• What is expected: Retype the records below exactly as given, but only from the first line through the line with "1. Add a step in", and without the pictures.

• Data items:
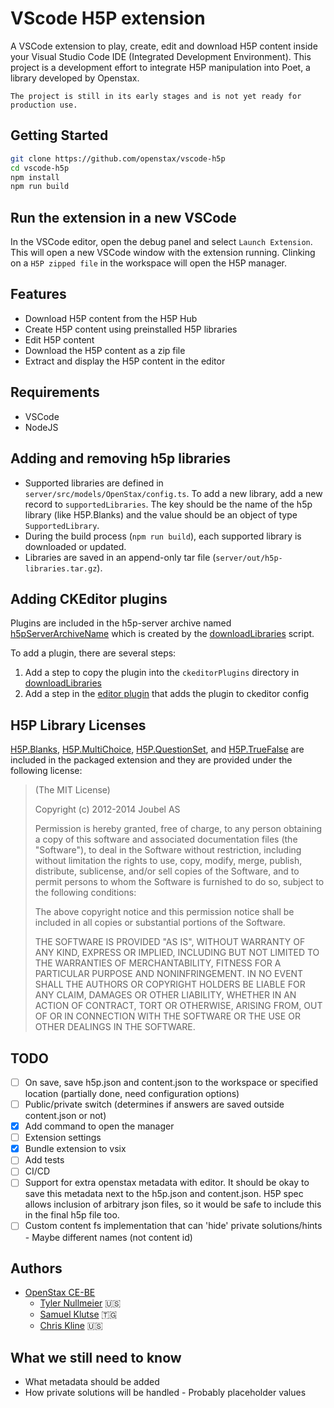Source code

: # VScode H5P extension

A VSCode extension to play, create, edit and download H5P content inside your
Visual Studio Code IDE (Integrated Development Environment). This project is a
development effort to integrate H5P manipulation into Poet, a library developed
by Openstax.

`The project is still in its early stages and is not yet ready for production use.`

## Getting Started

```bash
git clone https://github.com/openstax/vscode-h5p
cd vscode-h5p
npm install
npm run build

```

## Run the extension in a new VSCode

In the VSCode editor, open the debug panel and select `Launch Extension`. This
will open a new VSCode window with the extension running. Clinking on a
`H5P zipped file` in the workspace will open the H5P manager.

## Features

- Download H5P content from the H5P Hub
- Create H5P content using preinstalled H5P libraries
- Edit H5P content
- Download the H5P content as a zip file
- Extract and display the H5P content in the editor

## Requirements

- VSCode
- NodeJS

## Adding and removing h5p libraries

- Supported libraries are defined in `server/src/models/OpenStax/config.ts`. To
  add a new library, add a new record to `supportedLibraries`. The key should be
  the name of the h5p library (like H5P.Blanks) and the value should be an
  object of type `SupportedLibrary`.
- During the build process (`npm run build`), each supported library is
  downloaded or updated.
- Libraries are saved in an append-only tar file
  (`server/out/h5p-libraries.tar.gz`).

## Adding CKEditor plugins

Plugins are included in the h5p-server archive named
[h5pServerArchiveName](./server/src/models/OpenStax/config.ts) which is created
by the [downloadLibraries](./server/scripts/downloadLibraries.ts) script.

To add a plugin, there are several steps:

1. Add a step to copy the plugin into the `ckeditorPlugins` directory in
   [downloadLibraries](./server/scripts/downloadLibraries.ts)
1. Add a step in the [editor plugin](./server/static/editor-plugins/addons.js) that adds
   the plugin to ckeditor config

## H5P Library Licenses

[H5P.Blanks](https://github.com/h5p/h5p-blanks),
[H5P.MultiChoice](https://github.com/h5p/h5p-multi-choice),
[H5P.QuestionSet](https://github.com/h5p/h5p-question-set), and
[H5P.TrueFalse](https://github.com/h5p/h5p-true-false) are included in the
packaged extension and they are provided under the following license:

> (The MIT License)
>
> Copyright (c) 2012-2014 Joubel AS
>
> Permission is hereby granted, free of charge, to any person obtaining a copy
> of this software and associated documentation files (the "Software"), to deal
> in the Software without restriction, including without limitation the rights
> to use, copy, modify, merge, publish, distribute, sublicense, and/or sell
> copies of the Software, and to permit persons to whom the Software is
> furnished to do so, subject to the following conditions:
>
> The above copyright notice and this permission notice shall be included in all
> copies or substantial portions of the Software.
>
> THE SOFTWARE IS PROVIDED "AS IS", WITHOUT WARRANTY OF ANY KIND, EXPRESS OR
> IMPLIED, INCLUDING BUT NOT LIMITED TO THE WARRANTIES OF MERCHANTABILITY,
> FITNESS FOR A PARTICULAR PURPOSE AND NONINFRINGEMENT. IN NO EVENT SHALL THE
> AUTHORS OR COPYRIGHT HOLDERS BE LIABLE FOR ANY CLAIM, DAMAGES OR OTHER
> LIABILITY, WHETHER IN AN ACTION OF CONTRACT, TORT OR OTHERWISE, ARISING FROM,
> OUT OF OR IN CONNECTION WITH THE SOFTWARE OR THE USE OR OTHER DEALINGS IN THE
> SOFTWARE.

## TODO

- [ ] On save, save h5p.json and content.json to the workspace or specified
      location (partially done, need configuration options)
- [ ] Public/private switch (determines if answers are saved outside
      content.json or not)
- [x] Add command to open the manager
- [ ] Extension settings
- [x] Bundle extension to vsix
- [ ] Add tests
- [ ] CI/CD
- [ ] Support for extra openstax metadata with editor. It should be okay to save
      this metadata next to the h5p.json and content.json. H5P spec allows
      inclusion of arbitrary json files, so it would be safe to include this in
      the final h5p file too.
- [ ] Custom content fs implementation that can 'hide' private solutions/hints -
      Maybe different names (not content id)

## Authors

- [OpenStax CE-BE](https://github.com/openstax)
  - [Tyler Nullmeier](https://github.com/tylerzeromaster) 🇺🇸
  - [Samuel Klutse](https://samuelklutse.com) 🇹🇬
  - [Chris Kline](https://github.com/ckline-tryptic) 🇺🇸

## What we still need to know

- What metadata should be added
- How private solutions will be handled - Probably placeholder values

• Result:
Source code

: # VScode H5P extension

A VSCode extension to play, create, edit and download H5P content inside your
Visual Studio Code IDE (Integrated Development Environment). This project is a
development effort to integrate H5P manipulation into Poet, a library developed
by Openstax.

`The project is still in its early stages and is not yet ready for production use.`

## Getting Started

```bash
git clone https://github.com/openstax/vscode-h5p
cd vscode-h5p
npm install
npm run build

```

## Run the extension in a new VSCode

In the VSCode editor, open the debug panel and select `Launch Extension`. This
will open a new VSCode window with the extension running. Clinking on a
`H5P zipped file` in the workspace will open the H5P manager.

## Features

- Download H5P content from the H5P Hub
- Create H5P content using preinstalled H5P libraries
- Edit H5P content
- Download the H5P content as a zip file
- Extract and display the H5P content in the editor

## Requirements

- VSCode
- NodeJS

## Adding and removing h5p libraries

- Supported libraries are defined in `server/src/models/OpenStax/config.ts`. To
  add a new library, add a new record to `supportedLibraries`. The key should be
  the name of the h5p library (like H5P.Blanks) and the value should be an
  object of type `SupportedLibrary`.
- During the build process (`npm run build`), each supported library is
  downloaded or updated.
- Libraries are saved in an append-only tar file
  (`server/out/h5p-libraries.tar.gz`).

## Adding CKEditor plugins

Plugins are included in the h5p-server archive named
[h5pServerArchiveName](./server/src/models/OpenStax/config.ts) which is created
by the [downloadLibraries](./server/scripts/downloadLibraries.ts) script.

To add a plugin, there are several steps:

1. Add a step to copy the plugin into the `ckeditorPlugins` directory in
   [downloadLibraries](./server/scripts/downloadLibraries.ts)
1. Add a step in the [editor plugin](./server/static/editor-plugins/addons.js) that adds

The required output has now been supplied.